At its peak, more than 60 people worked on Playermon, coordinated through weekly meetings across time zones for genuinely global reach — a community above 140,000 followers. We kept shipping long after the hype left: marketplace V3, PvP 3.0 in 2024, the Telegram mini-app, a booth at YGG Play Summit Manila three years after launch. Through a 99% token drawdown, nobody ever accused us of running away, because we didn't.

what didn't

Play-to-earn was a subsidy dressed as a business model. When token incentives are the reason people play, the game dies the day the incentives do. We fought that gravity with real gameplay, but the model's flaw was structural. Even the ending taught me something: I exited through an acquisition, but the buyer's plans for the brand were not mine, and what Playermon became after the handover is their chapter — not mine.
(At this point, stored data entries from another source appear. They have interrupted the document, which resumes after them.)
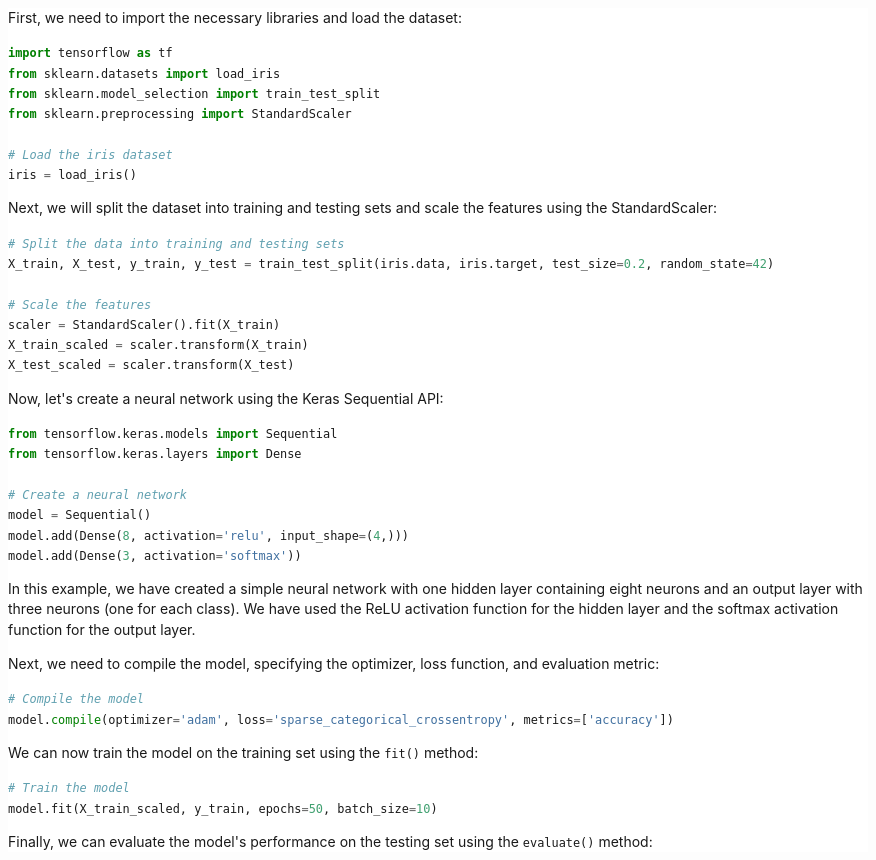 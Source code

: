 First, we need to import the necessary libraries and load the dataset:

```python
import tensorflow as tf
from sklearn.datasets import load_iris
from sklearn.model_selection import train_test_split
from sklearn.preprocessing import StandardScaler

# Load the iris dataset
iris = load_iris()
```

Next, we will split the dataset into training and testing sets and scale the features using the StandardScaler:

```python
# Split the data into training and testing sets
X_train, X_test, y_train, y_test = train_test_split(iris.data, iris.target, test_size=0.2, random_state=42)

# Scale the features
scaler = StandardScaler().fit(X_train)
X_train_scaled = scaler.transform(X_train)
X_test_scaled = scaler.transform(X_test)
```

Now, let's create a neural network using the Keras Sequential API:

```python
from tensorflow.keras.models import Sequential
from tensorflow.keras.layers import Dense

# Create a neural network
model = Sequential()
model.add(Dense(8, activation='relu', input_shape=(4,)))
model.add(Dense(3, activation='softmax'))
```

In this example, we have created a simple neural network with one hidden layer containing eight neurons and an output layer with three neurons (one for each class). We have used the ReLU activation function for the hidden layer and the softmax activation function for the output layer.

Next, we need to compile the model, specifying the optimizer, loss function, and evaluation metric:

```python
# Compile the model
model.compile(optimizer='adam', loss='sparse_categorical_crossentropy', metrics=['accuracy'])
```

We can now train the model on the training set using the `fit()` method:

```python
# Train the model
model.fit(X_train_scaled, y_train, epochs=50, batch_size=10)
```

Finally, we can evaluate the model's performance on the testing set using the `evaluate()` method:
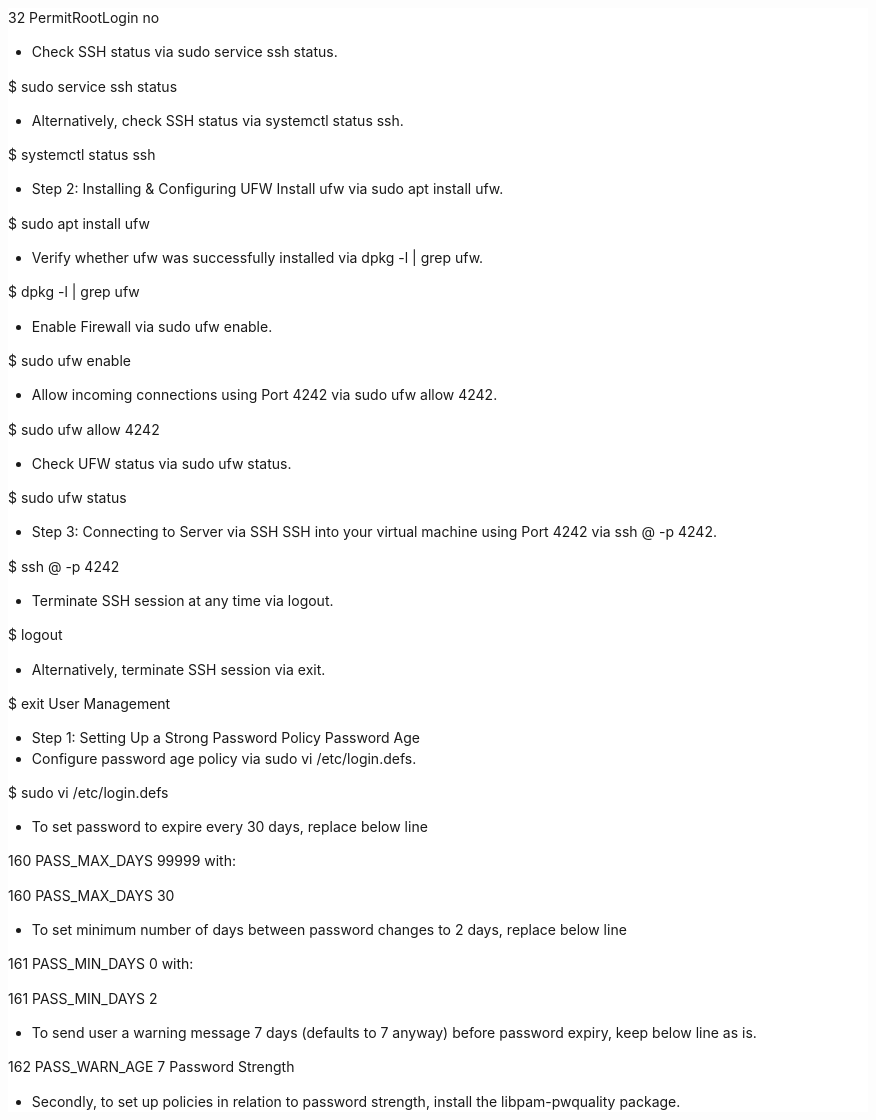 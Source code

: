 32 PermitRootLogin no
* Check SSH status via sudo service ssh status.

$ sudo service ssh status
* Alternatively, check SSH status via systemctl status ssh.

$ systemctl status ssh
* Step 2: Installing & Configuring UFW
Install ufw via sudo apt install ufw.

$ sudo apt install ufw
* Verify whether ufw was successfully installed via dpkg -l | grep ufw.

$ dpkg -l | grep ufw
* Enable Firewall via sudo ufw enable.

$ sudo ufw enable
* Allow incoming connections using Port 4242 via sudo ufw allow 4242.

$ sudo ufw allow 4242
* Check UFW status via sudo ufw status.

$ sudo ufw status
* Step 3: Connecting to Server via SSH
SSH into your virtual machine using Port 4242 via ssh <username>@<ip-address> -p 4242.

$ ssh <username>@<ip-address> -p 4242
* Terminate SSH session at any time via logout.

$ logout
* Alternatively, terminate SSH session via exit.

$ exit
User Management
* Step 1: Setting Up a Strong Password Policy
Password Age
* Configure password age policy via sudo vi /etc/login.defs.

$ sudo vi /etc/login.defs
* To set password to expire every 30 days, replace below line

160 PASS_MAX_DAYS   99999
with:

160 PASS_MAX_DAYS   30
* To set minimum number of days between password changes to 2 days, replace below line

161 PASS_MIN_DAYS   0
with:

161 PASS_MIN_DAYS   2
* To send user a warning message 7 days (defaults to 7 anyway) before password expiry, keep below line as is.

162 PASS_WARN_AGE   7
Password Strength
  
* Secondly, to set up policies in relation to password strength, install the libpam-pwquality package.

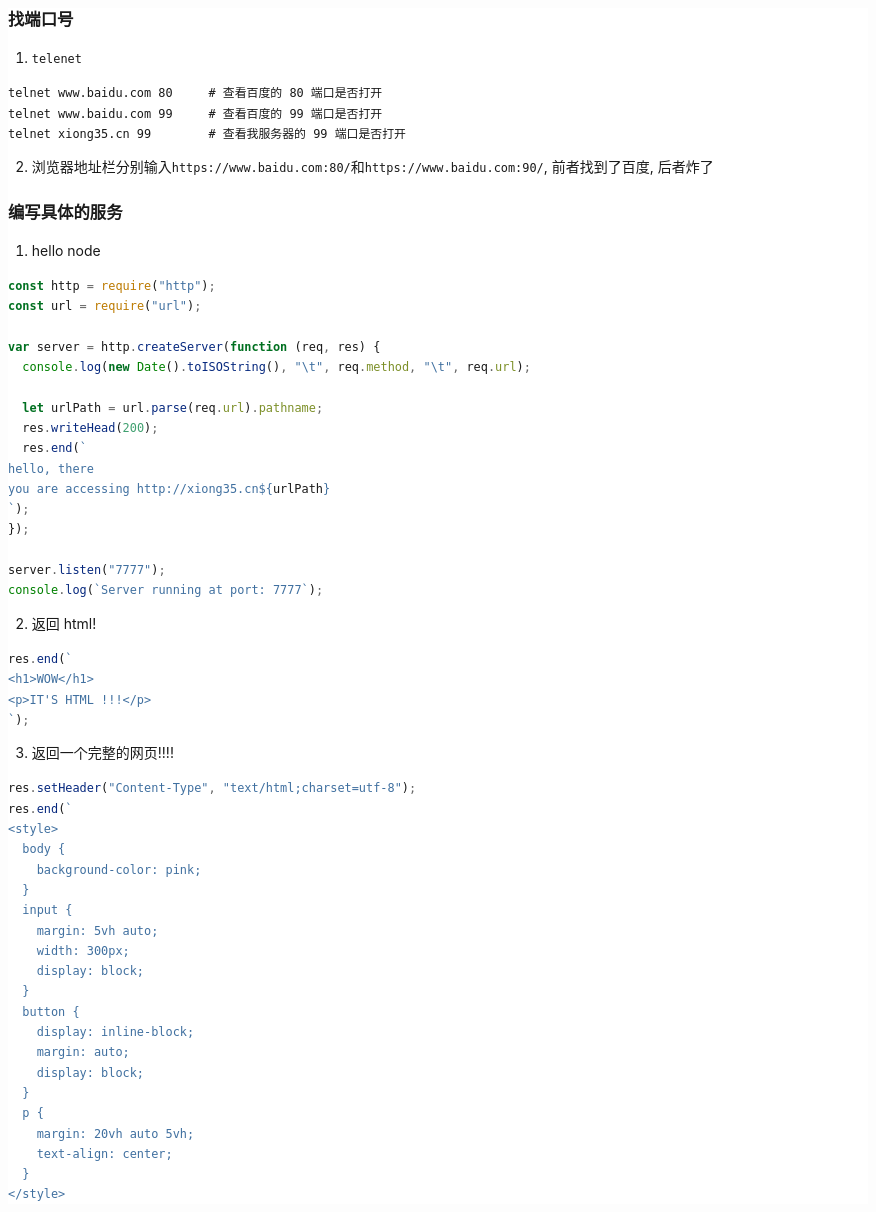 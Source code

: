 ### 找端口号

1. `telenet`

```shell
telnet www.baidu.com 80     # 查看百度的 80 端口是否打开
telnet www.baidu.com 99     # 查看百度的 99 端口是否打开
telnet xiong35.cn 99        # 查看我服务器的 99 端口是否打开
```

2. 浏览器地址栏分别输入`https://www.baidu.com:80/`和`https://www.baidu.com:90/`, 前者找到了百度, 后者炸了

### 编写具体的服务

1. hello node

```js
const http = require("http");
const url = require("url");

var server = http.createServer(function (req, res) {
  console.log(new Date().toISOString(), "\t", req.method, "\t", req.url);

  let urlPath = url.parse(req.url).pathname;
  res.writeHead(200);
  res.end(`
hello, there
you are accessing http://xiong35.cn${urlPath}
`);
});

server.listen("7777");
console.log(`Server running at port: 7777`);
```

2. 返回 html!

```js
res.end(`
<h1>WOW</h1>
<p>IT'S HTML !!!</p>
`);
```

3.  返回一个完整的网页!!!!

```js
res.setHeader("Content-Type", "text/html;charset=utf-8");
res.end(`
<style>
  body {
    background-color: pink;
  }
  input {
    margin: 5vh auto;
    width: 300px;
    display: block;
  }
  button {
    display: inline-block;
    margin: auto;
    display: block;
  }
  p {
    margin: 20vh auto 5vh;
    text-align: center;
  }
</style>
```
Diligence goes both ways: a sale is only as clean as the buyer's intentions.

the lesson

Design economies for players, not speculators. Any system whose users are paid to be there will be optimized against you — fun is the only sustainable yield.

2026 — now

Independent

Advisor · Architect · Builder

built

Advisory and fractional-CTO work at the intersection of AI and blockchain — plus small, useful, ad-free tools under my own name, because craft needs an outlet that doesn't need a pitch deck.

what worked

Twelve years of pattern recognition, finally pointed at other people's ventures before the expensive mistakes happen instead of after.

what didn't

Ask me in five years. This chapter is being written — some of it live on this blog.

the lesson

Every venture above looks like a failure or a success depending on where you stop the clock. The only honest metric is what you carry forward — and I carry all of it.